### Task instructions
Nothing but the lines from the one containing "That matters because" through the last line of the entries should appear in the output, each verbatim.

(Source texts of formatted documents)
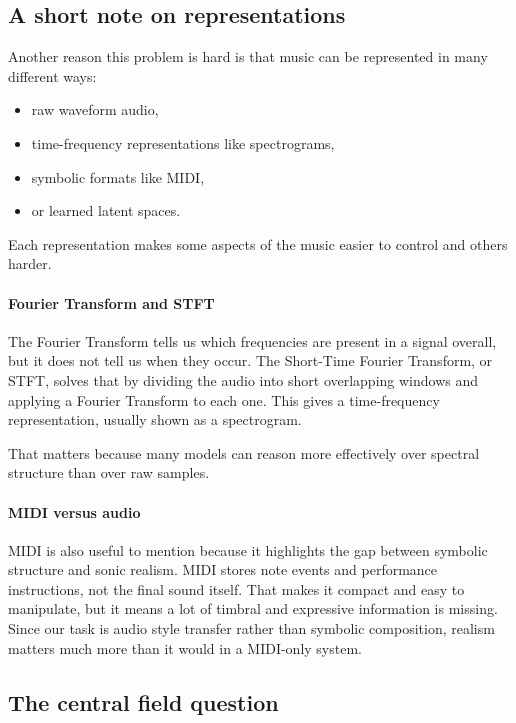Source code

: \documentclass[11pt]{article}
\begin{document}
\subsection{A short note on representations}

Another reason this problem is hard is that music can be represented in many different ways:

\begin{itemize}
\item raw waveform audio,
\item time-frequency representations like spectrograms,
\item symbolic formats like MIDI,
\item or learned latent spaces.
\end{itemize}

Each representation makes some aspects of the music easier to control and others harder.

\paragraph{Fourier Transform and STFT}
The Fourier Transform tells us which frequencies are present in a signal overall, but it does not tell us when they occur. The Short-Time Fourier Transform, or STFT, solves that by dividing the audio into short overlapping windows and applying a Fourier Transform to each one. This gives a time-frequency representation, usually shown as a spectrogram.

That matters because many models can reason more effectively over spectral structure than over raw samples.

\paragraph{MIDI versus audio}
MIDI is also useful to mention because it highlights the gap between symbolic structure and sonic realism. MIDI stores note events and performance instructions, not the final sound itself. That makes it compact and easy to manipulate, but it means a lot of timbral and expressive information is missing. Since our task is audio style transfer rather than symbolic composition, realism matters much more than it would in a MIDI-only system.

\subsection{The central field question}
\end{document}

### Answer for this exercise
That matters because many models can reason more effectively over spectral structure than over raw samples.

\paragraph{MIDI versus audio}
MIDI is also useful to mention because it highlights the gap between symbolic structure and sonic realism. MIDI stores note events and performance instructions, not the final sound itself. That makes it compact and easy to manipulate, but it means a lot of timbral and expressive information is missing. Since our task is audio style transfer rather than symbolic composition, realism matters much more than it would in a MIDI-only system.

\subsection{The central field question}
\end{document}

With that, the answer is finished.